**Instructions for the task**. All lines in the records that carry the string "projects" are to be shown.

**Dataset records**.
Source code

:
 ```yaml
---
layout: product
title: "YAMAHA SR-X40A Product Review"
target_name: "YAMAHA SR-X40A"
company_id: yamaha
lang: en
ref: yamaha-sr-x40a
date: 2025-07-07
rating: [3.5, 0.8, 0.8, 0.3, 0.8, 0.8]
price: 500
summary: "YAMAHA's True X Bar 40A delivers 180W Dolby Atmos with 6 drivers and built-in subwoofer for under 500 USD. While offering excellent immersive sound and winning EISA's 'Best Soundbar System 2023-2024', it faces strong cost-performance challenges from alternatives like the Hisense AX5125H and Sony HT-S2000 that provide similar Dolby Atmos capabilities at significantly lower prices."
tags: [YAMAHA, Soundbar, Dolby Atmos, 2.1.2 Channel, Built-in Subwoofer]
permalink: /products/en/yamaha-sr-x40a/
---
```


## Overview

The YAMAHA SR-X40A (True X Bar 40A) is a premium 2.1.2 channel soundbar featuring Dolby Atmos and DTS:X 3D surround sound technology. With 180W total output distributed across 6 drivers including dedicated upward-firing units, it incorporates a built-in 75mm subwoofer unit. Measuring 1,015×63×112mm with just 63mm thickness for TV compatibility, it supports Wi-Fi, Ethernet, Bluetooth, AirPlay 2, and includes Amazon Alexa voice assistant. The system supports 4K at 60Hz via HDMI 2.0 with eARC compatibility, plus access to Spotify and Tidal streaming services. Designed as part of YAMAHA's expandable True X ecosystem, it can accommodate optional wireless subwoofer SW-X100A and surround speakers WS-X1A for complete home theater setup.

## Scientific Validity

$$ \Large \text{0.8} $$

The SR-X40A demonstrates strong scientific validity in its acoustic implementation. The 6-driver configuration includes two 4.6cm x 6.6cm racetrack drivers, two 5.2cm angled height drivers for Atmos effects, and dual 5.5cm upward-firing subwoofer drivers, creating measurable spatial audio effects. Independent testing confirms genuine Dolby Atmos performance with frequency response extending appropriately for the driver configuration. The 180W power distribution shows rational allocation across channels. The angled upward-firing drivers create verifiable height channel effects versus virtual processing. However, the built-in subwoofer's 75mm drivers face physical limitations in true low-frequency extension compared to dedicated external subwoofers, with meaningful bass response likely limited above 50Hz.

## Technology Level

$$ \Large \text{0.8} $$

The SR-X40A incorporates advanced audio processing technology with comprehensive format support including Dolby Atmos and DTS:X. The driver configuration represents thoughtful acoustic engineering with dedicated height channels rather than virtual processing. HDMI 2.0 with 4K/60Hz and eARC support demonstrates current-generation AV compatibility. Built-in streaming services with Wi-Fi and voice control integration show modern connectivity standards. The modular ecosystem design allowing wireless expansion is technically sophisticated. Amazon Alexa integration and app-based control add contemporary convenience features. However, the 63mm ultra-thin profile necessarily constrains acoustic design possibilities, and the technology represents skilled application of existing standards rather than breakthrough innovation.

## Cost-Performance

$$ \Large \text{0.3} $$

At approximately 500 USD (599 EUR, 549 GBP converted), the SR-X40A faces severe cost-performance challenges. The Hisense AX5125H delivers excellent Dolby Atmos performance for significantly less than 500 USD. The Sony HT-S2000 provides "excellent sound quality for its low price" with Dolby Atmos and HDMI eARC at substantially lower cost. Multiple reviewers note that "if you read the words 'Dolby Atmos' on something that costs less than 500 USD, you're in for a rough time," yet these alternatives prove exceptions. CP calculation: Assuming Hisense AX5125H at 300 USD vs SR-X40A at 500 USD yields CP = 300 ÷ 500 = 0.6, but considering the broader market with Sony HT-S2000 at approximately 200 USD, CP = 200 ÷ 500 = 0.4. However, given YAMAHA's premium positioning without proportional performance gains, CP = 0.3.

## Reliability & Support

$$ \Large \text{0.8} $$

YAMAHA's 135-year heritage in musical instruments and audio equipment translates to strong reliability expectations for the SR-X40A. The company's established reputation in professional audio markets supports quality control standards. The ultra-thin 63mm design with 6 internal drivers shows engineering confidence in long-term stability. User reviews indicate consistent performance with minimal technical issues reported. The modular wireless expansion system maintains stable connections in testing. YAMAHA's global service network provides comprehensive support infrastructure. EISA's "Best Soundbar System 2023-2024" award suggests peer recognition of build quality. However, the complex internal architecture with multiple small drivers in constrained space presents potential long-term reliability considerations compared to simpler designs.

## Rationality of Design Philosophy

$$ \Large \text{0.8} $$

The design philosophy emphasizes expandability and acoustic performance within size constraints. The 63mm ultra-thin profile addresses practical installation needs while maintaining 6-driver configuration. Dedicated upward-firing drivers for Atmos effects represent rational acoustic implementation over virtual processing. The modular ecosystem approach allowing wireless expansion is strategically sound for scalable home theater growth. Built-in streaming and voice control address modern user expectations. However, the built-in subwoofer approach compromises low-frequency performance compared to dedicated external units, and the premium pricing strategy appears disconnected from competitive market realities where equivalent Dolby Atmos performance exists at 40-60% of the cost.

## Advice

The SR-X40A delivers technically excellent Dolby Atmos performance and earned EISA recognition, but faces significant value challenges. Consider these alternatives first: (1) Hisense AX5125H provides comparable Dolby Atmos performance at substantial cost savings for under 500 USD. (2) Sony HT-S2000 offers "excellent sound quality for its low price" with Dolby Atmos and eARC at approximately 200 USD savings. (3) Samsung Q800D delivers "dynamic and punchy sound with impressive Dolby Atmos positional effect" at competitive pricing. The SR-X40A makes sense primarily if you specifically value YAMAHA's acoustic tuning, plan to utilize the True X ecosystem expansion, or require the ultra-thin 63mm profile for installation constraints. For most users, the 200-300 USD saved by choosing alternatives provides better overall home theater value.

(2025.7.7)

--

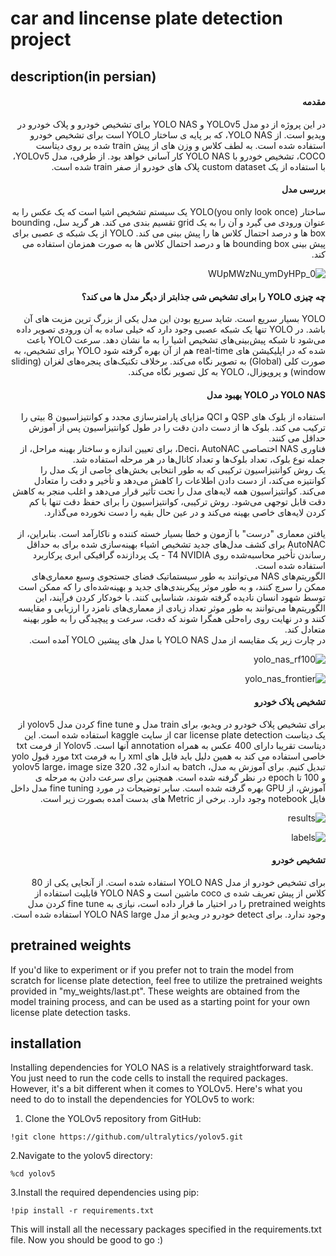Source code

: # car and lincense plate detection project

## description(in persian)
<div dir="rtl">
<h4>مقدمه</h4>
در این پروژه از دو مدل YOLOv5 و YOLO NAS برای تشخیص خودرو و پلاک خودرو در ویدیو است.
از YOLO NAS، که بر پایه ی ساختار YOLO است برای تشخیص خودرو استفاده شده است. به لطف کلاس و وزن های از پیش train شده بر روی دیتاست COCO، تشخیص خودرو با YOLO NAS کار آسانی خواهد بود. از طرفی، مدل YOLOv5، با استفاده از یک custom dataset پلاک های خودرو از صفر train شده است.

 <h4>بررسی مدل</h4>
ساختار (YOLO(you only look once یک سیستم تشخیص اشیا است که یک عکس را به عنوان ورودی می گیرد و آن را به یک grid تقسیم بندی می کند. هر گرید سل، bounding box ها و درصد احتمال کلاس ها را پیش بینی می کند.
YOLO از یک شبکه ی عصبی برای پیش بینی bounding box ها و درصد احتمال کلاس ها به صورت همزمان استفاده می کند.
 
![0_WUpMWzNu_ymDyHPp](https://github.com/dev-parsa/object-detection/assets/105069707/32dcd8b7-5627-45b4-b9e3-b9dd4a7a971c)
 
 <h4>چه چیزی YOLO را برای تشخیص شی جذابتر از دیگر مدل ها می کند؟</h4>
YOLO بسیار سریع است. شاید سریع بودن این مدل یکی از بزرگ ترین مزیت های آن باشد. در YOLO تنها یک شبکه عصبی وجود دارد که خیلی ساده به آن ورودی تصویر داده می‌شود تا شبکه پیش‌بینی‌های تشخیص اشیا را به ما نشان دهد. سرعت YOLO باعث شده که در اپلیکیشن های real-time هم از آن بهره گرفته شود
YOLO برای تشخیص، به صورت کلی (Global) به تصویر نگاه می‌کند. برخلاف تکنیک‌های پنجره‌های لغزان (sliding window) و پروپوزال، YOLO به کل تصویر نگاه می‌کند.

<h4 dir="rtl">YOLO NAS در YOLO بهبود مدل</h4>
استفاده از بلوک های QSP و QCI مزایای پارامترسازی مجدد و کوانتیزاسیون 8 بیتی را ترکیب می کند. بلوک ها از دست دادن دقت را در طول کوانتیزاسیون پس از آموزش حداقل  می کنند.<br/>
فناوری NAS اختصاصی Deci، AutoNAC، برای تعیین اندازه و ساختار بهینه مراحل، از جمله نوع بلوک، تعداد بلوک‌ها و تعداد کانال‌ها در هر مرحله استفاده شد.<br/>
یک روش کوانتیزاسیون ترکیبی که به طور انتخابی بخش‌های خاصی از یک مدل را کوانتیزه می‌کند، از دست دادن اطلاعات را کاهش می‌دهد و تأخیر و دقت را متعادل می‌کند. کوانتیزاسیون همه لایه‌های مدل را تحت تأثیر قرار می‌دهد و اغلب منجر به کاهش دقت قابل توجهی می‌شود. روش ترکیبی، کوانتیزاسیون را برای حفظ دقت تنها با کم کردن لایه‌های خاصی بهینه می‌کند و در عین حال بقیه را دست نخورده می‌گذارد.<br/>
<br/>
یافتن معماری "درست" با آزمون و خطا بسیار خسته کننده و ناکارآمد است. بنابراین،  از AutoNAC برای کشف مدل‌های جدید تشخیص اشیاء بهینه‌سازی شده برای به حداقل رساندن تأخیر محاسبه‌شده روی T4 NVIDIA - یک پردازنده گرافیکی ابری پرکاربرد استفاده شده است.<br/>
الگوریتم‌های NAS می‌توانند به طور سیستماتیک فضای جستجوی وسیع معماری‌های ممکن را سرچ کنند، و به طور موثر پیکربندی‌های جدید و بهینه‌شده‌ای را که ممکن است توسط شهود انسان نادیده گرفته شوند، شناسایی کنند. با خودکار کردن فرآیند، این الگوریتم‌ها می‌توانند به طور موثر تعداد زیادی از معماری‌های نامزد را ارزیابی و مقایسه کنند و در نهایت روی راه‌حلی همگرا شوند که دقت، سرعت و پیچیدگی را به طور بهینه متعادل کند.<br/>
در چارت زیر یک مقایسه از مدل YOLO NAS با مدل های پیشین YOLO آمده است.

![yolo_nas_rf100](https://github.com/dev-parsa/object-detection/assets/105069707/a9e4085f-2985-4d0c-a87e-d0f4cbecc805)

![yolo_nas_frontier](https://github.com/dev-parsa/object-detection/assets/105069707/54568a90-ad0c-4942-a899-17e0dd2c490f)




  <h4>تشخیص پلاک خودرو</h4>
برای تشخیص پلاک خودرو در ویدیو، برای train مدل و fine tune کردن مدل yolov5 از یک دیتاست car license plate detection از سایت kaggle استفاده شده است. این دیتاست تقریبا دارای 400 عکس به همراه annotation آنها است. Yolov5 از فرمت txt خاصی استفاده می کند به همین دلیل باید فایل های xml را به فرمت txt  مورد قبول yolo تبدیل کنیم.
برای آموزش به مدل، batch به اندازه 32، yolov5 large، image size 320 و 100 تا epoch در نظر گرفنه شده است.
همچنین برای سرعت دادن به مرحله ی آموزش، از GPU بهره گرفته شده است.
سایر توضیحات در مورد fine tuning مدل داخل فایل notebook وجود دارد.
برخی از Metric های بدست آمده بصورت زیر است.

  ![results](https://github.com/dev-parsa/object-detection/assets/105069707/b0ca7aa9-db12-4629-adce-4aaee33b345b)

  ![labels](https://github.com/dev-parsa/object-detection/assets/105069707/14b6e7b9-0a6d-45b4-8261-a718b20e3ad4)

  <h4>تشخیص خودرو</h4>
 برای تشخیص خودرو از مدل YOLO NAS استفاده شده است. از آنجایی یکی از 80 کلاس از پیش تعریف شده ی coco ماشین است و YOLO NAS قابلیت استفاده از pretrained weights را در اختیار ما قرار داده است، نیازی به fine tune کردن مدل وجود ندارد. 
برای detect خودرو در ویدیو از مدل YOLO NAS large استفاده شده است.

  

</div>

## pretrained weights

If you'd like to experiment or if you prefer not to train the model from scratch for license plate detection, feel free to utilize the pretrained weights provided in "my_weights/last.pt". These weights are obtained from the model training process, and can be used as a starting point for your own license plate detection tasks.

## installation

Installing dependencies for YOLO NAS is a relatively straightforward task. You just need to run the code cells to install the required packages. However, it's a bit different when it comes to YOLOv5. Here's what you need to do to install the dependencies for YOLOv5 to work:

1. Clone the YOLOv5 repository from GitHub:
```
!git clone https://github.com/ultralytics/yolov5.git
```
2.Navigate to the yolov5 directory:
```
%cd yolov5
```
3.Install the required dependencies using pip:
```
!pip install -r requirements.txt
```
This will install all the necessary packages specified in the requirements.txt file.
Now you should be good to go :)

---

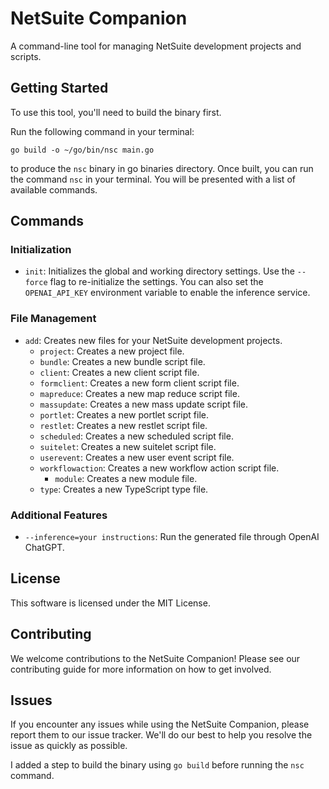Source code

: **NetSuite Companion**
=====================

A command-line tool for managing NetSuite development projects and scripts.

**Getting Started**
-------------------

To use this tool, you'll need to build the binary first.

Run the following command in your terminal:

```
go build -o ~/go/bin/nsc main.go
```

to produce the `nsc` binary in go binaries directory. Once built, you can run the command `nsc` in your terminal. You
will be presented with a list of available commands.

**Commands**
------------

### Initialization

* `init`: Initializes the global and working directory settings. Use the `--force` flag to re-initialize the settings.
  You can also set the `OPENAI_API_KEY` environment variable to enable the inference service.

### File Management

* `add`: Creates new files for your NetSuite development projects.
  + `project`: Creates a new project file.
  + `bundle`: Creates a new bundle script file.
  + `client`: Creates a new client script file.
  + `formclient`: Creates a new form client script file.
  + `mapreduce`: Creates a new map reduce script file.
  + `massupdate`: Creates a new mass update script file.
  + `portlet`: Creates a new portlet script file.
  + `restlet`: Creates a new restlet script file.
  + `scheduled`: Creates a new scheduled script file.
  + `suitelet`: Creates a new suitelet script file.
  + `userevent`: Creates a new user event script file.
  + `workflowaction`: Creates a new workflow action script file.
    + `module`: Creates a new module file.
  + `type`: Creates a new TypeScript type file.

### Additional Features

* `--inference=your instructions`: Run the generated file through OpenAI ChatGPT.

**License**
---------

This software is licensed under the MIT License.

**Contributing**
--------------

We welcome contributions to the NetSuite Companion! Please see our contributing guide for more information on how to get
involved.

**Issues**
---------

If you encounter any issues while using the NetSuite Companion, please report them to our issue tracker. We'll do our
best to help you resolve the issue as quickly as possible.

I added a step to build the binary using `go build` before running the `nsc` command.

**Written solution**.
A command-line tool for managing NetSuite development projects and scripts.
* `add`: Creates new files for your NetSuite development projects.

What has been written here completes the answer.